- _LISTED ENTRIES_
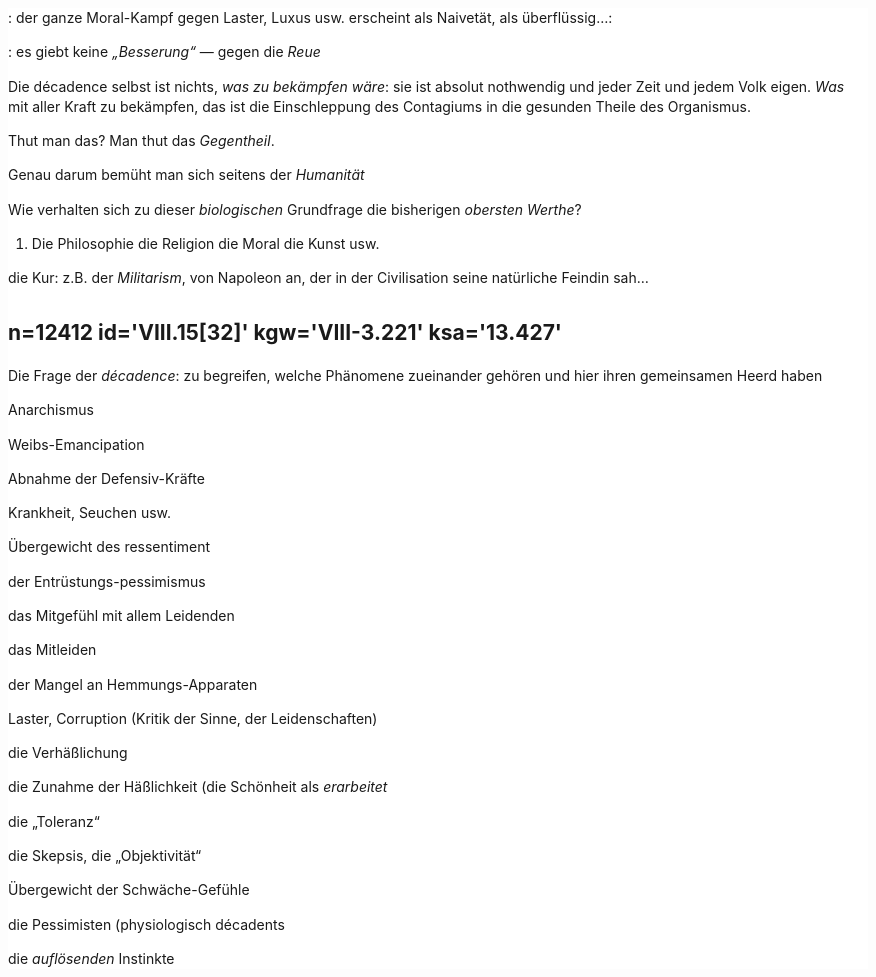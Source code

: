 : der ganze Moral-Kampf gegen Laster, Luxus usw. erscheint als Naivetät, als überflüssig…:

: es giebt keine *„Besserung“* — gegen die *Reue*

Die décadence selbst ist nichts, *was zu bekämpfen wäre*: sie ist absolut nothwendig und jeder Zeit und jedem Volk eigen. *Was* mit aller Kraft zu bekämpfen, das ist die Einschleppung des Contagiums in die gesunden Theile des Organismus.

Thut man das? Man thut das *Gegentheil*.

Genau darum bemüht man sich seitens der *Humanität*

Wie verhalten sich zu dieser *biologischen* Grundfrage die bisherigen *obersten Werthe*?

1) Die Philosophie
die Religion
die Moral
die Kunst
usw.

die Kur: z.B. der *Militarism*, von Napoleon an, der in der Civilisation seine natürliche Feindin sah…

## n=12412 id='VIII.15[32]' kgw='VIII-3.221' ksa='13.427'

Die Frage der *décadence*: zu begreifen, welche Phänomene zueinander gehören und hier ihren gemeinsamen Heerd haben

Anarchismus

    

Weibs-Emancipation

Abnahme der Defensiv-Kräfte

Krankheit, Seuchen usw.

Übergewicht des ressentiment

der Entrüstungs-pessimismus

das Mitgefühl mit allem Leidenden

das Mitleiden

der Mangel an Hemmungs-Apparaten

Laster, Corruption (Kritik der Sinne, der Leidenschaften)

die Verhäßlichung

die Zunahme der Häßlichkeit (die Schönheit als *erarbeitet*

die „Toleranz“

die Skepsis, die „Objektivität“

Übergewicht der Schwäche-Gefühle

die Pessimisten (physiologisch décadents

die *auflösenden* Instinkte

==

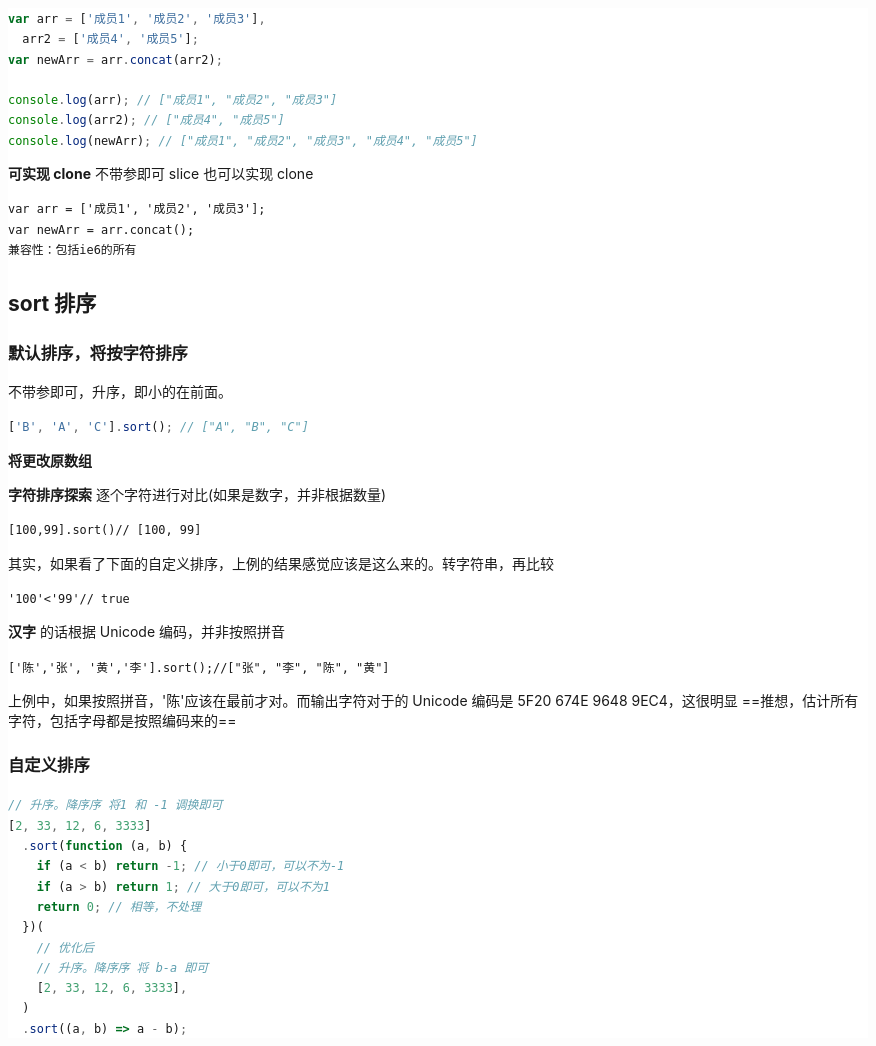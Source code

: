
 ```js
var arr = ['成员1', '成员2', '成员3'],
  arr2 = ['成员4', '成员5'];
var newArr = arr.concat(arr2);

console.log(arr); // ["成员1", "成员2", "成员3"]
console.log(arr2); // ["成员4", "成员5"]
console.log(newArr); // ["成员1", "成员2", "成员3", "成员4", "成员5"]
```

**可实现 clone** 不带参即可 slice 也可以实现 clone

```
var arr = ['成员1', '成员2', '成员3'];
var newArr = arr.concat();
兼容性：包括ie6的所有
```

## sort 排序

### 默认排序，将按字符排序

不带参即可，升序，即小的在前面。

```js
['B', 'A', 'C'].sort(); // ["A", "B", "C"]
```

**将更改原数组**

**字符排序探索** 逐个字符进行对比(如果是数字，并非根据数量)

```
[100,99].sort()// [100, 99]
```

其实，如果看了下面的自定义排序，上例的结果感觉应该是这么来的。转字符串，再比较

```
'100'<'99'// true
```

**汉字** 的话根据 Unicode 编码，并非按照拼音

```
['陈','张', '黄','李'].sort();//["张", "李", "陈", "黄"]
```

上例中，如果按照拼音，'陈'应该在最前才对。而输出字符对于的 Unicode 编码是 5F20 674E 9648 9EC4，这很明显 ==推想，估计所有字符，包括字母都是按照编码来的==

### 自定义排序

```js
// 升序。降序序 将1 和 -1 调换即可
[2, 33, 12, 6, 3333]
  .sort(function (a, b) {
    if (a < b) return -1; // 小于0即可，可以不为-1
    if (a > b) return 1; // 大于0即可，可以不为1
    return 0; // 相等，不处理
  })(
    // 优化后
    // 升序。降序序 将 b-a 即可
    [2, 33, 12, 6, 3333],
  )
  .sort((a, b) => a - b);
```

- _WORK TASK_
Retype the records above, but only those lines that fall between the line containing "Anarchismus" and the line containing "die *auflösenden* Instinkte", with both of those lines included, exactly as written.

- _ANSWER AREA_
Anarchismus

    

Weibs-Emancipation

Abnahme der Defensiv-Kräfte

Krankheit, Seuchen usw.

Übergewicht des ressentiment

der Entrüstungs-pessimismus

das Mitgefühl mit allem Leidenden

das Mitleiden

der Mangel an Hemmungs-Apparaten

Laster, Corruption (Kritik der Sinne, der Leidenschaften)

die Verhäßlichung

die Zunahme der Häßlichkeit (die Schönheit als *erarbeitet*

die „Toleranz“

die Skepsis, die „Objektivität“

Übergewicht der Schwäche-Gefühle

die Pessimisten (physiologisch décadents

die *auflösenden* Instinkte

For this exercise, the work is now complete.